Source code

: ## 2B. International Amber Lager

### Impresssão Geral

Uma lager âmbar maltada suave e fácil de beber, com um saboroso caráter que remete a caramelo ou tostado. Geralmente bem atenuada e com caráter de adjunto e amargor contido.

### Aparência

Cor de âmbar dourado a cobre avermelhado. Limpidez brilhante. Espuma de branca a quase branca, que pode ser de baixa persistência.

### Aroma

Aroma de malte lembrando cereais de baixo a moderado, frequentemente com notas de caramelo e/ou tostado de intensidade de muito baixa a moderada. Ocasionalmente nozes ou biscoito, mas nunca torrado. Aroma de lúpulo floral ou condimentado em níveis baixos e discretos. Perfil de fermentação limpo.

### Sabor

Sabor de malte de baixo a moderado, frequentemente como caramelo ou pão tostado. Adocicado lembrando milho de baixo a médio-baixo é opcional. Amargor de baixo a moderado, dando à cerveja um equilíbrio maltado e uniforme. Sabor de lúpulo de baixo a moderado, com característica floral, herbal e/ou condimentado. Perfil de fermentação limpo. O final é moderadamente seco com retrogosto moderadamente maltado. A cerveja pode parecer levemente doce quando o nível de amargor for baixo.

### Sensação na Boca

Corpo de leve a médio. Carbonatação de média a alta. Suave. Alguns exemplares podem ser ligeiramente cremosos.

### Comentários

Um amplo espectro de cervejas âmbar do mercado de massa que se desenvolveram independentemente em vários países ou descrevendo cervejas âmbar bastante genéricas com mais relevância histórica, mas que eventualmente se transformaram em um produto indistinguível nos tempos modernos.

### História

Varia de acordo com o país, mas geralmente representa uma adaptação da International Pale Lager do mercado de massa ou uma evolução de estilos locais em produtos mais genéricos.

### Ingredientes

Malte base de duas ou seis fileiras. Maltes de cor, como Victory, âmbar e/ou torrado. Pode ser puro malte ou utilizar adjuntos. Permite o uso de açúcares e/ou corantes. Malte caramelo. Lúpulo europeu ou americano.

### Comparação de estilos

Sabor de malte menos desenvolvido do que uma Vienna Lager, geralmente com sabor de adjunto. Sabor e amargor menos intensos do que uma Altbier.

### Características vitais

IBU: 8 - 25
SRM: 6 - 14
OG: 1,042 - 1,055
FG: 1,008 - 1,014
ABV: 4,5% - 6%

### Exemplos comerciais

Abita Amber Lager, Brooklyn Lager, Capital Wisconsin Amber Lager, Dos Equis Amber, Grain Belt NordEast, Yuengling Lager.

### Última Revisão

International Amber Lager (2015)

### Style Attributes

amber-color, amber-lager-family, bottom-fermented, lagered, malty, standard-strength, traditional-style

+-------+

**Problem details**: Each line with the word "International" in the records above belongs in the result; copy all of them.

**Result**:
: ## 2B. International Amber Lager
Varia de acordo com o país, mas geralmente representa uma adaptação da International Pale Lager do mercado de massa ou uma evolução de estilos locais em produtos mais genéricos.
International Amber Lager (2015)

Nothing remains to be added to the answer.